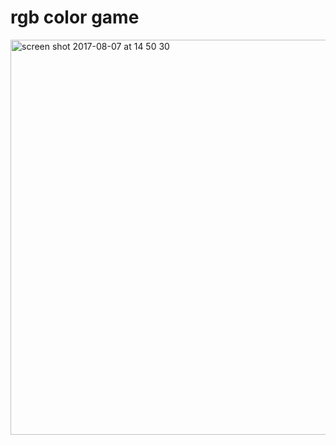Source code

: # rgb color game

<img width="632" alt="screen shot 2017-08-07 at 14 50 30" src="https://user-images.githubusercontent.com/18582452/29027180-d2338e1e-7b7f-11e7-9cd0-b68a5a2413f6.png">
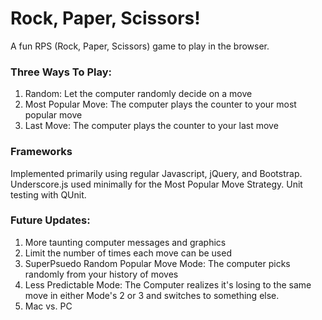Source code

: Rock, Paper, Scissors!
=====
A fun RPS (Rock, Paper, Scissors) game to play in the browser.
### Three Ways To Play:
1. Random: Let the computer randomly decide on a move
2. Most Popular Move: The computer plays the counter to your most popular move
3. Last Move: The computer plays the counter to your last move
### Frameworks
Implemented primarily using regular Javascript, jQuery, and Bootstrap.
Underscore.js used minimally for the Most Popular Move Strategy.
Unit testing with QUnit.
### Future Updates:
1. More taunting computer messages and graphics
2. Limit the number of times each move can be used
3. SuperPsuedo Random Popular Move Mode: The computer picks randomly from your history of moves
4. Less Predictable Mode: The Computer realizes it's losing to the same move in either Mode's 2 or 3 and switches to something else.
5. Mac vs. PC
++++++
WHAT YOU ARE ASKED TO DO —
Give an exact copy of the material, leaving out every picture.

SOLUTION BELOW —
Source code

: # rgb color game

<img width="632" alt="screen shot 2017-08-07 at 14 50 30" src="https://user-images.githubusercontent.com/18582452/29027180-d2338e1e-7b7f-11e7-9cd0-b68a5a2413f6.png">
Source code

: Rock, Paper, Scissors!
=====
A fun RPS (Rock, Paper, Scissors) game to play in the browser.
### Three Ways To Play:
1. Random: Let the computer randomly decide on a move
2. Most Popular Move: The computer plays the counter to your most popular move
3. Last Move: The computer plays the counter to your last move
### Frameworks
Implemented primarily using regular Javascript, jQuery, and Bootstrap.
Underscore.js used minimally for the Most Popular Move Strategy.
Unit testing with QUnit.
### Future Updates:
1. More taunting computer messages and graphics
2. Limit the number of times each move can be used
3. SuperPsuedo Random Popular Move Mode: The computer picks randomly from your history of moves
4. Less Predictable Mode: The Computer realizes it's losing to the same move in either Mode's 2 or 3 and switches to something else.
5. Mac vs. PC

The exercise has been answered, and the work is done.